Stored data:
━━━━━━━━━━━━━━━━━━━━

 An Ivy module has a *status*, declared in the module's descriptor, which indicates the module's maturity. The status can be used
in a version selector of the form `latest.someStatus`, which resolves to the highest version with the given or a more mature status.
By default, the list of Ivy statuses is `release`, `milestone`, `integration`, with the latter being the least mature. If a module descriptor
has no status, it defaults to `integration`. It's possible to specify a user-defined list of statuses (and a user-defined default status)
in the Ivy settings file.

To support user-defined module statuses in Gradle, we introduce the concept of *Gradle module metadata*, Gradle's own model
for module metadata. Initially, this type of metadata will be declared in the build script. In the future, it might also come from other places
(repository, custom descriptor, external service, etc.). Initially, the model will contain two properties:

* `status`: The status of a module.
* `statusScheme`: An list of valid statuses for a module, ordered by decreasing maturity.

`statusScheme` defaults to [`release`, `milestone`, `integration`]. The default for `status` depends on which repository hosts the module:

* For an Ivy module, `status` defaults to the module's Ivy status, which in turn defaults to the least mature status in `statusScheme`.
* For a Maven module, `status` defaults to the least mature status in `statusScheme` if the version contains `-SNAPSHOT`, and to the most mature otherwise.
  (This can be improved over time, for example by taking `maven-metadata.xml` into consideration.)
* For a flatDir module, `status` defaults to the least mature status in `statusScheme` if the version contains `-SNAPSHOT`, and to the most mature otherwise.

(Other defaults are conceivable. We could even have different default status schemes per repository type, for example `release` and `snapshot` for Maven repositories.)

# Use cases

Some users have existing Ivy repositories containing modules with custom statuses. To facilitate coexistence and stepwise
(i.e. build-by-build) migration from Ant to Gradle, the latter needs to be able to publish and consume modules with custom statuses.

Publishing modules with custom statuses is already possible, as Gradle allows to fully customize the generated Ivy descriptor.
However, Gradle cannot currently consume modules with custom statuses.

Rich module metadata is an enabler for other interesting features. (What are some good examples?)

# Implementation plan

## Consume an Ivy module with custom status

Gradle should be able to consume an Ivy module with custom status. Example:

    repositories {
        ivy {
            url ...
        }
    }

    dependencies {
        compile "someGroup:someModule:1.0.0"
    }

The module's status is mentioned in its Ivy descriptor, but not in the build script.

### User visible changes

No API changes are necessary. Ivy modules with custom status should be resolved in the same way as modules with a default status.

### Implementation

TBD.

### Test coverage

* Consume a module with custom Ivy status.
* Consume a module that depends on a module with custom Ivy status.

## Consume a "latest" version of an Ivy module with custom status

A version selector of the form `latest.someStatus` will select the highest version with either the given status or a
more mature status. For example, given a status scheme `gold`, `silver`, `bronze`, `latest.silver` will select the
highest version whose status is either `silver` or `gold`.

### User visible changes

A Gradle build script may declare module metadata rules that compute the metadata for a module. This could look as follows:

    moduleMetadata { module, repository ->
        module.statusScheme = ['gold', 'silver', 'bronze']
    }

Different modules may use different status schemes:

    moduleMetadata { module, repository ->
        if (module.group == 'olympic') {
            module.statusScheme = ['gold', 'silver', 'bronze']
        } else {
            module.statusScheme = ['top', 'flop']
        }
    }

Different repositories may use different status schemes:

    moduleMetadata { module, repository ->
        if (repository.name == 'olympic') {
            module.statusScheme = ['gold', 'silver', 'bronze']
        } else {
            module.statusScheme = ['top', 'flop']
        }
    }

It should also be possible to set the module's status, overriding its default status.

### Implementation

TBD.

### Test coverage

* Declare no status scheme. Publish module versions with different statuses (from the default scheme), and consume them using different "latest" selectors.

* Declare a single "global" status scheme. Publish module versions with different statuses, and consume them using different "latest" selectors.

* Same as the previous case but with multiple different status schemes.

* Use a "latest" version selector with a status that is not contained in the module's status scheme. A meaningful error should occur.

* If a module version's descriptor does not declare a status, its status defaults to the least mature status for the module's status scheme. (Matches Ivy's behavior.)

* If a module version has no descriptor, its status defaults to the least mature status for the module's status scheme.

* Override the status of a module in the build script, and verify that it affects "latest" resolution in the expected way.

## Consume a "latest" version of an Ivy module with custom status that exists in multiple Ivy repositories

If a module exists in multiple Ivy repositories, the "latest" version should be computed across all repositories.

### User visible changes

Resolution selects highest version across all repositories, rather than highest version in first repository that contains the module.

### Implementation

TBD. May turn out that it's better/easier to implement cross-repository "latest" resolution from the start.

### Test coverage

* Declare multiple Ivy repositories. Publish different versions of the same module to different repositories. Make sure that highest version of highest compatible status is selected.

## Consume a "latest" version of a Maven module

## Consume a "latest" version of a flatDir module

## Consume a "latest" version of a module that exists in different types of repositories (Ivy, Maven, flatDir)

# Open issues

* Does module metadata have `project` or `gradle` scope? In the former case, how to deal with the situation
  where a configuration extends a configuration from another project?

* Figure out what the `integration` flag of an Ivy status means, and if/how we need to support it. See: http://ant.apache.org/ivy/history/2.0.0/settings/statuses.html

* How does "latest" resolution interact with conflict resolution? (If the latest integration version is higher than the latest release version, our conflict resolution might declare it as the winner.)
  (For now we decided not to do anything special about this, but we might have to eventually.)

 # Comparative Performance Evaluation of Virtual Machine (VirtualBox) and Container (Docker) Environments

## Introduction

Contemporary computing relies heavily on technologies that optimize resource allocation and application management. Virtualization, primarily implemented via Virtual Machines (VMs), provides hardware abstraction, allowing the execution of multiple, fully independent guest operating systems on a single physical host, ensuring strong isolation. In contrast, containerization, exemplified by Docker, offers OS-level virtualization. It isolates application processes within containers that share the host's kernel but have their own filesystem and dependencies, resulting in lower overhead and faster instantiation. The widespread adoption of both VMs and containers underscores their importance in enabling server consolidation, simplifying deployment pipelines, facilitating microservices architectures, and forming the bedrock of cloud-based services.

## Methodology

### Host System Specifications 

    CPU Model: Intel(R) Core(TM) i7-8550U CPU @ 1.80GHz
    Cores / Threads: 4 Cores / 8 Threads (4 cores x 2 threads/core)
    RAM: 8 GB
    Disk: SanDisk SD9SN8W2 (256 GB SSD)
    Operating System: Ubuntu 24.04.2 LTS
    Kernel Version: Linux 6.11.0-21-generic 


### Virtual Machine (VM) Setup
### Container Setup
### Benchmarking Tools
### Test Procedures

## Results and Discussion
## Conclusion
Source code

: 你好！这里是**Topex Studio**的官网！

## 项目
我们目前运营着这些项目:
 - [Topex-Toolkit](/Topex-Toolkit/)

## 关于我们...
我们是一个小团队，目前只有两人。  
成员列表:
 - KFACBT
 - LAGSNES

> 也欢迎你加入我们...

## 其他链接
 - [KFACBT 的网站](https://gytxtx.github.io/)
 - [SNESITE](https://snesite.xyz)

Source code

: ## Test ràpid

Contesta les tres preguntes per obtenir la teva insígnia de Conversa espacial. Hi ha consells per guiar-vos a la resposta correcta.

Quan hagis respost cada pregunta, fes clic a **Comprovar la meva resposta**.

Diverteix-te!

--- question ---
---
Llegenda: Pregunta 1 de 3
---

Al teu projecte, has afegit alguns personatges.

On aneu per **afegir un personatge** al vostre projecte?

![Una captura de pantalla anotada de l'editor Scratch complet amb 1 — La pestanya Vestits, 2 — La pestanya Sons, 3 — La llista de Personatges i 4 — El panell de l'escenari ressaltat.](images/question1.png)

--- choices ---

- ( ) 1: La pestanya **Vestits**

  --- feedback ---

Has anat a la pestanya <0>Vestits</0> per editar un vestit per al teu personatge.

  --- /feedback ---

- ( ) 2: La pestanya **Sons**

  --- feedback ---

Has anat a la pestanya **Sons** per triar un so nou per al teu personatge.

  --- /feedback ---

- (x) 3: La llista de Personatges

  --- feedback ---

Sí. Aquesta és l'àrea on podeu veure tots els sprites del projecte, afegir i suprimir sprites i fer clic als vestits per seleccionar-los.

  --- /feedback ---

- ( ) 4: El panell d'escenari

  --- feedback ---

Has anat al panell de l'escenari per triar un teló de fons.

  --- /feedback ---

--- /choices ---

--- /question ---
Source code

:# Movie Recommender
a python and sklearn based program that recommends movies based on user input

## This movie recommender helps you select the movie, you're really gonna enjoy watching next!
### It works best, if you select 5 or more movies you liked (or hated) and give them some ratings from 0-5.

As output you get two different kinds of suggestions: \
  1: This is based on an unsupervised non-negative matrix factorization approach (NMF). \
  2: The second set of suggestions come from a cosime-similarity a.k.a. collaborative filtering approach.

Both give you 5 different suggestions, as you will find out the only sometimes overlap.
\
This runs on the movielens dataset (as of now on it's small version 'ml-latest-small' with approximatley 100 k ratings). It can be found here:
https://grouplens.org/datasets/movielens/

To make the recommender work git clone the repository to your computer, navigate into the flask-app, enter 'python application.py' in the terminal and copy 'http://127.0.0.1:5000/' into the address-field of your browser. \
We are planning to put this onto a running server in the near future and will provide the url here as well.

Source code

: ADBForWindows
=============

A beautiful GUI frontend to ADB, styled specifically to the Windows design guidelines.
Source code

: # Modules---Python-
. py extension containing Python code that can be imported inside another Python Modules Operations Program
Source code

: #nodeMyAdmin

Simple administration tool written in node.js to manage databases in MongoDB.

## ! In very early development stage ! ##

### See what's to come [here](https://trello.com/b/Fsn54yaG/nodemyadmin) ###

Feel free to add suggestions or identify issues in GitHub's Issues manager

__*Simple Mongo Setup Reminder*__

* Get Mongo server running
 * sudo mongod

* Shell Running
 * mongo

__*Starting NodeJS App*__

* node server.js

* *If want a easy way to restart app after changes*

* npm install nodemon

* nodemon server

━━━━━━━━━━━━━━━━━━━━

Problem requirements: The answer is each line from the entries above in which the word "triar" occurs.

Your solution:
Has anat a la pestanya **Sons** per triar un so nou per al teu personatge.
Has anat al panell de l'escenari per triar un teló de fons.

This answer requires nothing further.